The company’s adjusted EBITA registered 5.1 billion yuan ($750.9 million), marking a dramatic decline from the same period last year. This measurement excludes extraordinary items and provides insight into underlying business performance.
Quarterly revenue through March 31 totaled 243.4 billion yuan — representing a 3% year-over-year increase but missing the Street’s 247.1 billion yuan projection. When accounting for divested retail operations Sun Art and Intime, comparable revenue growth stood at 11%.
Alibaba Group Holding Limited, BABA
The stock experienced initial premarket gains before reversing direction and stabilizing with losses between 1.3% and 2%.
Massive capital deployment tells the primary story. The e-commerce behemoth has been channeling substantial resources into chip development, data center expansion, its Qwen suite of AI models, and instant delivery infrastructure — a logistics service promising delivery within one hour.
Cloud Computing and AI Shine
The cloud division emerged as the quarter’s highlight performer. The Cloud Intelligence Group generated revenue of 41.6 billion yuan, representing 38% year-over-year expansion and surpassing analyst projections of 41.27 billion yuan. The segment’s adjusted EBITA increased 57%.
Revenue from AI-powered products hit 8.97 billion yuan. This achievement extends a remarkable streak of triple-digit percentage growth to eleven straight quarters. Chief Financial Officer Toby Xu attributed the performance to deliberate capital allocation decisions.
“Cloud Intelligence Group’s revenue continued to accelerate, with AI-related product revenue achieving triple-digit growth for the eleventh consecutive quarter,” Xu said.
Alibaba’s Qwen artificial intelligence models rank among the world’s most competitive. Earlier this week, the company announced plans to integrate a Qwen-driven shopping assistant into Taobao, its primary retail platform.
Domestic Retail Faces Headwinds
The Chinese e-commerce narrative presents greater complexity. The domestic online retail segment delivered 122.22 billion yuan in revenue, exceeding analyst expectations of 119.85 billion yuan. Customer management revenue — representing the segment’s largest component — posted 1% growth.
However, segment profitability suffered significantly. Adjusted EBITA contracted 40% year-over-year as investment expenses accelerated.
Instant delivery services provided a silver lining amid broader pressure.

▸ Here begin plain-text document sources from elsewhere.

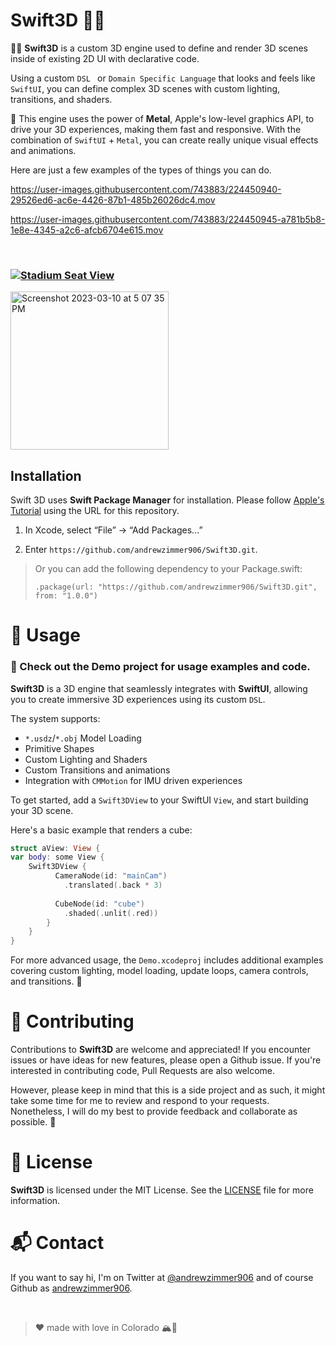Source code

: # Swift3D 📐🔷

📐🔷 **Swift3D** is a custom 3D engine used to define and render 3D scenes inside of existing 2D UI with declarative code.

Using a custom `DSL ` or `Domain Specific Language` that looks and feels like `SwiftUI`, you can define complex 3D scenes with custom lighting, transitions, and shaders.

💪 This engine uses the power of **Metal**, Apple's low-level graphics API, to drive your 3D experiences, making them fast and responsive. With the combination of `SwiftUI` + `Metal`, you can create really unique visual effects and animations.

Here are just a few examples of the types of things you can do.

https://user-images.githubusercontent.com/743883/224450940-29526ed6-ac6e-4426-87b1-485b26026dc4.mov

https://user-images.githubusercontent.com/743883/224450945-a781b5b8-1e8e-4345-a2c6-afcb6704e615.mov

<br>

### [![Stadium Seat View]([](https://user-images.githubusercontent.com/743883/224451700-dac955bf-2c86-4b8a-b51b-78ba7c820e6a.png))](http://www.youtube.com/shorts/rL8xp2Taz04 "Stadium Seat View")

<a href="http://www.youtube.com/shorts/rL8xp2Taz04"><img width="253" alt="Screenshot 2023-03-10 at 5 07 35 PM" src="https://user-images.githubusercontent.com/743883/224451700-dac955bf-2c86-4b8a-b51b-78ba7c820e6a.png"></a>


## Installation

Swift 3D uses **Swift Package Manager** for installation.  Please follow [Apple's Tutorial](https://developer.apple.com/documentation/xcode/adding_package_dependencies_to_your_app) using the URL for this repository.

1. In Xcode, select “File” → “Add Packages...”

2. Enter `https://github.com/andrewzimmer906/Swift3D.git`.


> Or you can add the following dependency to your Package.swift:
>
> `.package(url: "https://github.com/andrewzimmer906/Swift3D.git", from: "1.0.0")`


# 🚀 Usage

### 📖 Check out the Demo project for usage examples and code.

**Swift3D** is a 3D engine that seamlessly integrates with **SwiftUI**, allowing you to create immersive 3D experiences using its custom `DSL`. 

The system supports:
 
 * `*.usdz`/`*.obj` Model Loading 
 * Primitive Shapes
 * Custom Lighting and Shaders
 * Custom Transitions and animations
 * Integration with `CMMotion` for IMU driven experiences

To get started, add a `Swift3DView` to your SwiftUI `View`, and start building your 3D scene. 

Here's a basic example that renders a cube:

```swift
struct aView: View {
var body: some View {
	Swift3DView {
	      CameraNode(id: "mainCam")
	        .translated(.back * 3)
	        
	      CubeNode(id: "cube")
	        .shaded(.unlit(.red))
	    }
    }
}
```

For more advanced usage, the `Demo.xcodeproj` includes additional examples covering custom lighting, model loading, update loops, camera controls, and transitions. 🌟


# 🤝 Contributing

Contributions to **Swift3D** are welcome and appreciated! If you encounter issues or have ideas for new features, please open a Github issue. If you're interested in contributing code, Pull Requests are also welcome.

However, please keep in mind that this is a side project and as such, it might take some time for me to review and respond to your requests. Nonetheless, I will do my best to provide feedback and collaborate as possible. 🎉


# 📝 License

**Swift3D** is licensed under the MIT License. See the [LICENSE](https://github.com/andrewzimmer906/Swift3D/blob/main/LICENSE) file for more information.

# 📬 Contact

If you want to say hi, I'm on Twitter at [@andrewzimmer906](https://twitter.com/andrewzimmer906) and of course Github as [andrewzimmer906](https://github.com/andrewzimmer906).

<br>

> ❤️ made with love in Colorado 🏔️🌄
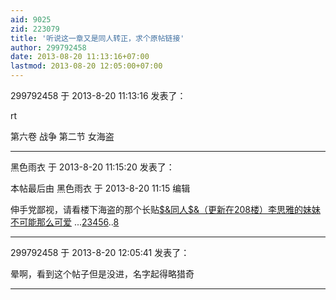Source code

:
 ```yaml
---
aid: 9025
zid: 223079
title: '听说这一章又是同人转正，求个原帖链接'
author: 299792458
date: 2013-08-20 11:13:16+07:00
lastmod: 2013-08-20 12:05:00+07:00
---
```


299792458 于 2013-8-20 11:13:16 发表了：

rt

第六卷 战争 第二节 女海盗

---------

黑色雨衣 于 2013-8-20 11:15:20 发表了：

本帖最后由 黑色雨衣 于 2013-8-20 11:15 编辑 

伸手党鄙视，请看楼下海盗的那个长贴[\$&同人\$&（更新在208楼）李思雅的妹妹不可能那么可爱](http://bbs.cctvdream.com.cn/forum.php?mod=viewthread&tid=127881&extra=page%3D1) ...[2](http://bbs.cctvdream.com.cn/forum.php?mod=viewthread&tid=127881&extra=page%3D1&page=2)[3](http://bbs.cctvdream.com.cn/forum.php?mod=viewthread&tid=127881&extra=page%3D1&page=3)[4](http://bbs.cctvdream.com.cn/forum.php?mod=viewthread&tid=127881&extra=page%3D1&page=4)[5](http://bbs.cctvdream.com.cn/forum.php?mod=viewthread&tid=127881&extra=page%3D1&page=5)[6](http://bbs.cctvdream.com.cn/forum.php?mod=viewthread&tid=127881&extra=page%3D1&page=6)..[8](http://bbs.cctvdream.com.cn/forum.php?mod=viewthread&tid=127881&extra=page%3D1&page=8)

---------

299792458 于 2013-8-20 12:05:41 发表了：

晕啊，看到这个帖子但是没进，名字起得略猎奇

---------

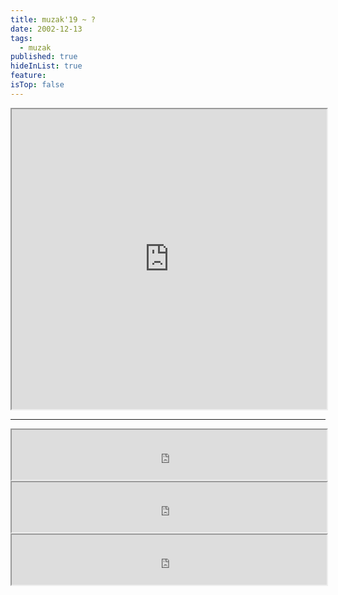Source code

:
 ```yaml
---
title: muzak'19 ~ ?
date: 2002-12-13
tags:
  - muzak
published: true
hideInList: true
feature: 
isTop: false
---
```

<iframe class="spotify" src="https://open.spotify.com/embed/playlist/0P8tFqV2YxtM3mdYtwaRaa" width="100%" height="480"></iframe>

------

<iframe class="spotify" src="https://open.spotify.com/embed/playlist/3YnzdqRonvgi8uJdu3fLOK" width="100%" height="80"></iframe>

<iframe class="spotify" src="https://open.spotify.com/embed/playlist/4YQX6yTvteARuOf329bwBq" width="100%" height="80"></iframe>

<iframe class="spotify" src="https://open.spotify.com/embed/playlist/5XeJ2zxtf7AfwmUh1lvrN8" width="100%" height="80"></iframe>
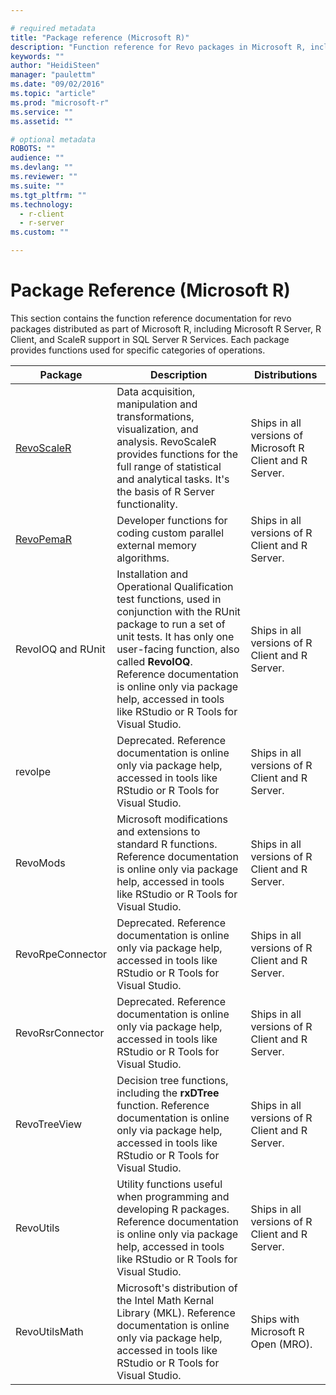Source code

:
 ```yaml
---

# required metadata
title: "Package reference (Microsoft R)"
description: "Function reference for Revo packages in Microsoft R, including RevoScaleR, RevoPemaR, and others."
keywords: ""
author: "HeidiSteen"
manager: "paulettm"
ms.date: "09/02/2016"
ms.topic: "article"
ms.prod: "microsoft-r"
ms.service: ""
ms.assetid: ""

# optional metadata
ROBOTS: ""
audience: ""
ms.devlang: ""
ms.reviewer: ""
ms.suite: ""
ms.tgt_pltfrm: ""
ms.technology:
  - r-client
  - r-server
ms.custom: ""

---
```


# Package Reference (Microsoft R)

This section contains the function reference documentation for revo packages distributed as part of Microsoft R, including Microsoft R Server, R Client, and ScaleR support in SQL Server R Services. Each package provides functions used for specific categories of operations.

|Package | Description | Distributions |
|----|----|----|
|[RevoScaleR](scaler/scaler.md) | Data acquisition, manipulation and transformations, visualization, and analysis. RevoScaleR provides functions for the full range of statistical and analytical tasks. It's the basis of R Server functionality. | Ships in all versions of Microsoft R Client and R Server. |
|[RevoPemaR](pemar-getting-started.md) | Developer functions for coding custom parallel external memory algorithms. | Ships in all versions of R Client and R Server. |
|RevoIOQ and RUnit|Installation and Operational Qualification test functions, used in conjunction with the RUnit package to run a set of unit tests. It has only one user-facing function, also called **RevoIOQ**. Reference documentation is online only via package help, accessed in tools like RStudio or R Tools for Visual Studio. |Ships in all versions of R Client and R Server. |
|revolpe|Deprecated. Reference documentation is online only via package help, accessed in tools like RStudio or R Tools for Visual Studio. |Ships in all versions of R Client and R Server. |
|RevoMods|Microsoft modifications and extensions to standard R functions. Reference documentation is online only via package help, accessed in tools like RStudio or R Tools for Visual Studio. |Ships in all versions of R Client and R Server. |
|RevoRpeConnector|Deprecated. Reference documentation is online only via package help, accessed in tools like RStudio or R Tools for Visual Studio. |Ships in all versions of R Client and R Server. |
|RevoRsrConnector| Deprecated. Reference documentation is online only via package help, accessed in tools like RStudio or R Tools for Visual Studio. |Ships in all versions of R Client and R Server. |
|RevoTreeView|Decision tree functions, including the **rxDTree** function. Reference documentation is online only via package help, accessed in tools like RStudio or R Tools for Visual Studio. |Ships in all versions of R Client and R Server. |
|RevoUtils|Utility functions useful when programming and developing R packages. Reference documentation is online only via package help, accessed in tools like RStudio or R Tools for Visual Studio. |Ships in all versions of R Client and R Server. |
|RevoUtilsMath|Microsoft's distribution of the Intel Math Kernal Library (MKL). Reference documentation is online only via package help, accessed in tools like RStudio or R Tools for Visual Studio. |Ships with Microsoft R Open (MRO). |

This category’s revenue expanded 57% from the prior year, demonstrating strong consumer adoption. The service has emerged as a critical competitive arena among Chinese online retailers.
Government-sponsored incentive programs encouraging electronics trade-ins provided additional support for China’s e-commerce industry during the quarter.
Alibaba’s board of directors authorized an annual cash dividend of $0.13125 per ordinary share, equivalent to $1.05 per American depositary share, distributed to shareholders recorded as of June 11.